Par un mémoire en défense, enregistré le 25 novembre 2024, le préfet des Bouches-du-Rhône conclut au rejet de la requête.
Il fait valoir que les moyens soulevés par la requérante ne sont pas fondés.
Mme A a été admise au bénéfice de l'aide juridictionnelle totale par décision du 6 septembre 2024.
Vu les autres pièces du dossier.
Vu :
- la convention européenne de sauvegarde des droits de l'homme et des libertés fondamentales ;
- le code de l'entrée et du séjour des étrangers et du droit d'asile ;
- la loi n° 91-647 du 10 juillet 1991 ;
- le code de justice administrative.
Le président de la formation de jugement a dispensé le rapporteur public, sur sa proposition, de prononcer des conclusions à l'audience.
Les parties ont été régulièrement averties du jour de l'audience.
A été entendu au cours de l'audience publique le rapport de M. Brossier.
Considérant ce qui suit :
1. Mme B, de nationalité comorienne, qui déclare être entrée sur le territoire français en novembre 2017, a sollicité le 20 novembre 2023 son admission au séjour au titre de sa vie privée et familiale. Par un arrêté du 9 juillet 2024, le préfet des Bouches-du-Rhône a rejeté sa demande, a assorti ce refus de séjour d'une obligation de quitter le territoire français dans un délai de trente jours, a fixé le pays de destination de la mesure d'éloignement et a prononcé une interdiction de retour sur le territoire français d'une durée d'un an.

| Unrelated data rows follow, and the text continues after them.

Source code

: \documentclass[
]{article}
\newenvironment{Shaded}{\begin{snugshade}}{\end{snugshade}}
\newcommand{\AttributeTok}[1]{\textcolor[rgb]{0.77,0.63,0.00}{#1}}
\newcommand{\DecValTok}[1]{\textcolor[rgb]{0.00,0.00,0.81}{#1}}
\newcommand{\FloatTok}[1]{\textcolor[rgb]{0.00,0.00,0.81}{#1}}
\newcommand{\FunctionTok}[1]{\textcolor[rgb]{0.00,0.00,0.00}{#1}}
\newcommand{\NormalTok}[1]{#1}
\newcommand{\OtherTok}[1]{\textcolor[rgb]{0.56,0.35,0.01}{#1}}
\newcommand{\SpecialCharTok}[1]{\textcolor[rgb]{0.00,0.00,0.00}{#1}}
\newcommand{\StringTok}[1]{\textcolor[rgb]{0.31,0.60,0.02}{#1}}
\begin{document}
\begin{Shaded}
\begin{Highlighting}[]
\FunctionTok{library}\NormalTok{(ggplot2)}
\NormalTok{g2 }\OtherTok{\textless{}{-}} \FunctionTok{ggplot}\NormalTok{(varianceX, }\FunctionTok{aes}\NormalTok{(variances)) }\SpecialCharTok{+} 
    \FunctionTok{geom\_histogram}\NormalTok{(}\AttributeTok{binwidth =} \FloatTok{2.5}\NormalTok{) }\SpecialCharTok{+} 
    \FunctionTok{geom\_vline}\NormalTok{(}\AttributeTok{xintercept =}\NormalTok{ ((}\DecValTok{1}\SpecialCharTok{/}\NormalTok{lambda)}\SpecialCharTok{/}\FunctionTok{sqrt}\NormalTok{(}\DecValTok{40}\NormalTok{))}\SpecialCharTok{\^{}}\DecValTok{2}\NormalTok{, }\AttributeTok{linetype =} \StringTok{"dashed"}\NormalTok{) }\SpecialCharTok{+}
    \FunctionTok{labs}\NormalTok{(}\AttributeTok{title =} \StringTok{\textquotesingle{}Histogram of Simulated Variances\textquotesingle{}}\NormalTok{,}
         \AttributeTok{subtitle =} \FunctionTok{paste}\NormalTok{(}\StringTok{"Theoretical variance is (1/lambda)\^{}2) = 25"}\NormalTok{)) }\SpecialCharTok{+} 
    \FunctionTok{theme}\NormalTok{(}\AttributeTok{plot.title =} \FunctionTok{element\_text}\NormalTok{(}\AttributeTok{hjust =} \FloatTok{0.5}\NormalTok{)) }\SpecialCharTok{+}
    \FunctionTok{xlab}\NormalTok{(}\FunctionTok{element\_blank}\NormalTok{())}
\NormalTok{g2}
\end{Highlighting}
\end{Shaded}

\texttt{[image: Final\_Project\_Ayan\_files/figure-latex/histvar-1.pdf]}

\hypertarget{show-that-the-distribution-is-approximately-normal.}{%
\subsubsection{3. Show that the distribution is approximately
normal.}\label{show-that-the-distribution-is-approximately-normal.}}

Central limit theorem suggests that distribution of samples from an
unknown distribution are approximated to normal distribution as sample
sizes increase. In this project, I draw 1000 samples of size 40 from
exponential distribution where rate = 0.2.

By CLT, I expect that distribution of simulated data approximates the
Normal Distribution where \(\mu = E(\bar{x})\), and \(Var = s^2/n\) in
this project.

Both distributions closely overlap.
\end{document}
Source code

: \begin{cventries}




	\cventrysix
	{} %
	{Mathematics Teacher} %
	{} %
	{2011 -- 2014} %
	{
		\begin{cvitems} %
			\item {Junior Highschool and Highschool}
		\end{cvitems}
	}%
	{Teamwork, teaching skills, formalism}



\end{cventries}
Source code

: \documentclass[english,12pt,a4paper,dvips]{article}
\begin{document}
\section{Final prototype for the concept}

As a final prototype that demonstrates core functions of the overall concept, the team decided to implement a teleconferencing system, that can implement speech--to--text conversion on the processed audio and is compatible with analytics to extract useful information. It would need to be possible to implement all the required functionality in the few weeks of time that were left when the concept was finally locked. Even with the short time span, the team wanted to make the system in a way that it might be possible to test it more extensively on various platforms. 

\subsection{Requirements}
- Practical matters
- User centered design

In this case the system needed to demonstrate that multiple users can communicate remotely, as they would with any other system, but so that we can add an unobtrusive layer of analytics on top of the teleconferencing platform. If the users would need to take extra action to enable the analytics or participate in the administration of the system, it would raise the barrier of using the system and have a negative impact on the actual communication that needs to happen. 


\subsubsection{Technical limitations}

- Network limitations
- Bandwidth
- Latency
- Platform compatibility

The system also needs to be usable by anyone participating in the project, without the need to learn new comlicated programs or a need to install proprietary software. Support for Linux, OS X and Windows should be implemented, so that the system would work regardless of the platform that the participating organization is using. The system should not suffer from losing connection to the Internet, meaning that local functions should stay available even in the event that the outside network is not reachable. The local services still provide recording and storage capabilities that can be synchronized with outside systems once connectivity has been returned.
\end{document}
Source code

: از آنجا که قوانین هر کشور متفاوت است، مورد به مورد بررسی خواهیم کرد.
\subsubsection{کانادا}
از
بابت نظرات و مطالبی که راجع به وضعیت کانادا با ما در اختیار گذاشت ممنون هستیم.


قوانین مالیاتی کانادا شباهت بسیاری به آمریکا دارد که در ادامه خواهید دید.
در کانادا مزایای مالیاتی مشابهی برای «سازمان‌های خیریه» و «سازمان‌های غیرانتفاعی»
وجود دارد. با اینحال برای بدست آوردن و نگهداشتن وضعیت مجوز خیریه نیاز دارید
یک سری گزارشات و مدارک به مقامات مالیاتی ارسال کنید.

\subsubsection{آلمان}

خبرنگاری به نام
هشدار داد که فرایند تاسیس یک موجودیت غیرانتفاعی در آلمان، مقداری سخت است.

Mme A demande l'annulation de cet arrêté.
Sur les conclusions aux fins d'annulation :
2. En premier lieu, il ressort des pièces du dossier, en particulier du courrier de demande d'admission au séjour daté du 16 novembre 2023, reçu par le préfet des Bouches-du-Rhône le 20 novembre 2023, que Mme A, a sollicité son admission au séjour au titre de sa vie privée et familiale sur le fondement des dispositions de l'article L. 423-23 du code de l'entrée et du séjour des étrangers et du droit d'asile, mais qu'elle a également sollicité une admission exceptionnelle au séjour, sur le fondement de l'article L. 435-1 du code de l'entrée et du séjour des étrangers et du droit d'asile, compte tenu de son état de stress post-traumatique lié aux violences qu'elle a subies en Libye lors de son parcours migratoire. A cet égard, il ressort des termes mêmes de l'arrêté du 9 juillet 2024 que la demande de la requérante a été uniquement examinée sur le fondement des dispositions de l'article L. 423-23 du code de l'entrée et du séjour des étrangers et du droit d'asile, et non sur le fondement de l'article L. 435-1 du code de l'entrée et du séjour des étrangers et du droit d'asile.
3. En second lieu, aux termes de l'article 8 de la convention européenne de sauvegarde des droits de l'homme et des libertés fondamentales : " 1. Toute personne a droit au respect de sa vie privée et familiale, de son domicile et de sa correspondance. () ".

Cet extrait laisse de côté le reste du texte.